Your assignment - What is the number of lines below that contain the word "https"? Respond with that number alone.
START Extracted information
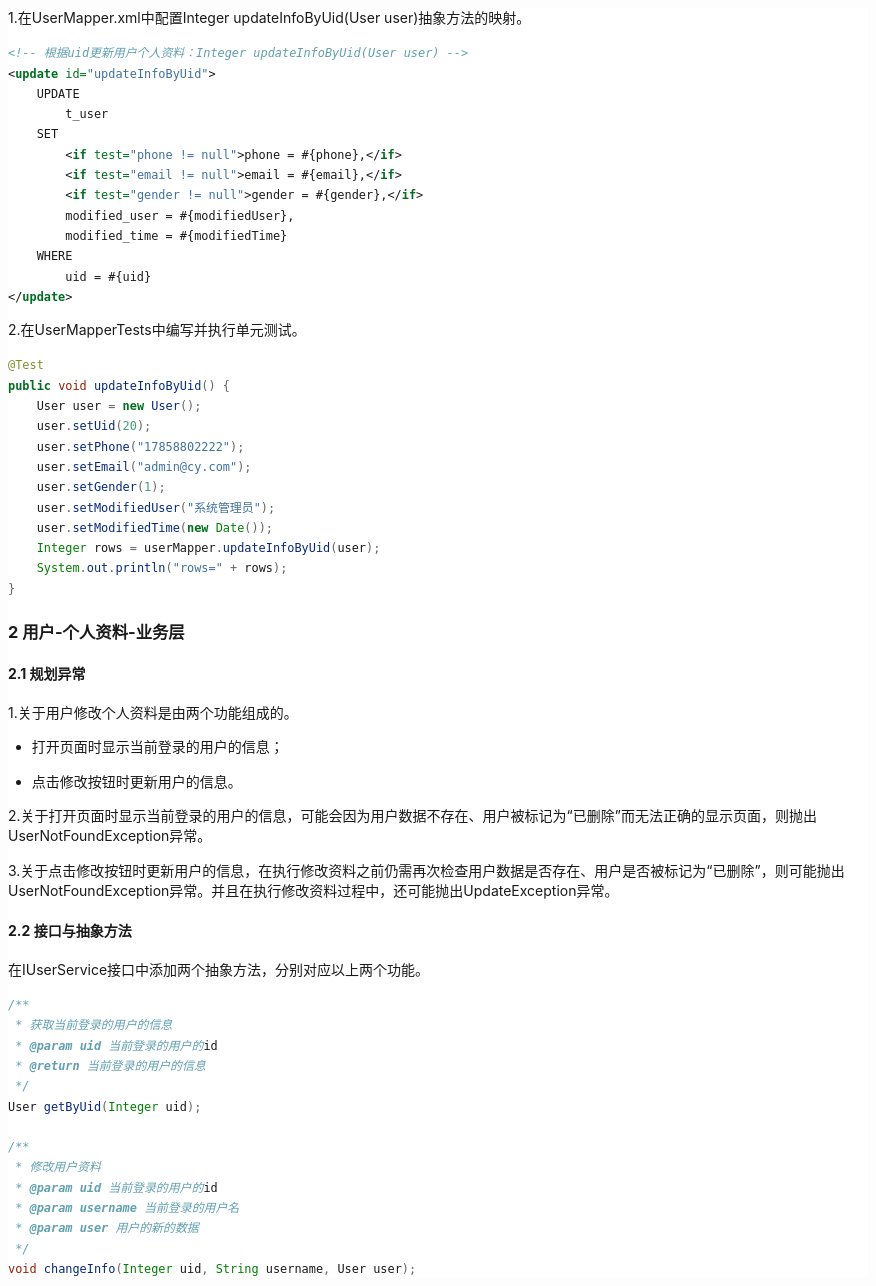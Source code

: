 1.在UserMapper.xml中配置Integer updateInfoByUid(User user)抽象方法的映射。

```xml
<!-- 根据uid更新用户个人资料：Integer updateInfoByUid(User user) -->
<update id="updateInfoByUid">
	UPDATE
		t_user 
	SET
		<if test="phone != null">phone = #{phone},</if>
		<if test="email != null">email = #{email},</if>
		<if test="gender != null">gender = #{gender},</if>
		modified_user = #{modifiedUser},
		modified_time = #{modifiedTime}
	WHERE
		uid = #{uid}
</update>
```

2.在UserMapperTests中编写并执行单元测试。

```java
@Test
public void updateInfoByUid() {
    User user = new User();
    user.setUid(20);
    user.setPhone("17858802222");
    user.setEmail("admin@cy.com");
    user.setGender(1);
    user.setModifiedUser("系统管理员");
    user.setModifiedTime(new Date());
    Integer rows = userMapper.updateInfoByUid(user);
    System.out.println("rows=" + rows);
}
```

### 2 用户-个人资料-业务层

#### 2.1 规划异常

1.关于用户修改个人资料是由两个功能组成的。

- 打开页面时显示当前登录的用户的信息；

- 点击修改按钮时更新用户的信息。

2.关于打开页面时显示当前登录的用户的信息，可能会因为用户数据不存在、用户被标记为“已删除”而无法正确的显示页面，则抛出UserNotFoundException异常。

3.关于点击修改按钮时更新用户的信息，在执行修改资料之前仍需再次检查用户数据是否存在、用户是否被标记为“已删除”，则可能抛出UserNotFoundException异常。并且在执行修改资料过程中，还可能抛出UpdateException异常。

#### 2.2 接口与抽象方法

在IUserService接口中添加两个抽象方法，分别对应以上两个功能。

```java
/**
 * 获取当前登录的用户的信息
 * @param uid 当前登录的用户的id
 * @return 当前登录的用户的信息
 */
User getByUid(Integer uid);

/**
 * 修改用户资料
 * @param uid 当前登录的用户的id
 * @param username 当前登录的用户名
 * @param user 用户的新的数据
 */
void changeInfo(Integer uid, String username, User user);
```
END Extracted information
START Extracted information
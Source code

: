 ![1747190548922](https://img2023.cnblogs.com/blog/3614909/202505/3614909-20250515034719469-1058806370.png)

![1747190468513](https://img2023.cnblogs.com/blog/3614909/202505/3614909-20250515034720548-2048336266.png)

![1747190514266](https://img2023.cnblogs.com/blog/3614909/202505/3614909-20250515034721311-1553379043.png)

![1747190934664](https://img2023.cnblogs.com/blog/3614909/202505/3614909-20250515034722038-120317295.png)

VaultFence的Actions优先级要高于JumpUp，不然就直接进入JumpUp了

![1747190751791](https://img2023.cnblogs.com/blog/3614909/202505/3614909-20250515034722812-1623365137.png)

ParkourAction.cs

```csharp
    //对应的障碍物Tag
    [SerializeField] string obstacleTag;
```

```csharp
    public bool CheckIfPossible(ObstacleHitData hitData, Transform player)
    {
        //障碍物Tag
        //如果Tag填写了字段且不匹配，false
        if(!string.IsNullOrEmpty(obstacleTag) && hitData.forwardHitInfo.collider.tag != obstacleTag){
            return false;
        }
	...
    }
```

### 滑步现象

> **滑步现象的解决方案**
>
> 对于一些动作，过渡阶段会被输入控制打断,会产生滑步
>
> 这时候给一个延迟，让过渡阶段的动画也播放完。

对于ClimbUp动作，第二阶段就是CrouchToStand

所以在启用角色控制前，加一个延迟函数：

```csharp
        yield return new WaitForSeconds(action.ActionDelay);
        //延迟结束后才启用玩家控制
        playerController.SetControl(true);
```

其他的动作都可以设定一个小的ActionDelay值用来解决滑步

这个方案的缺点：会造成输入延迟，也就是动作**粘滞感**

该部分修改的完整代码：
END Extracted information
Solution to this task - 5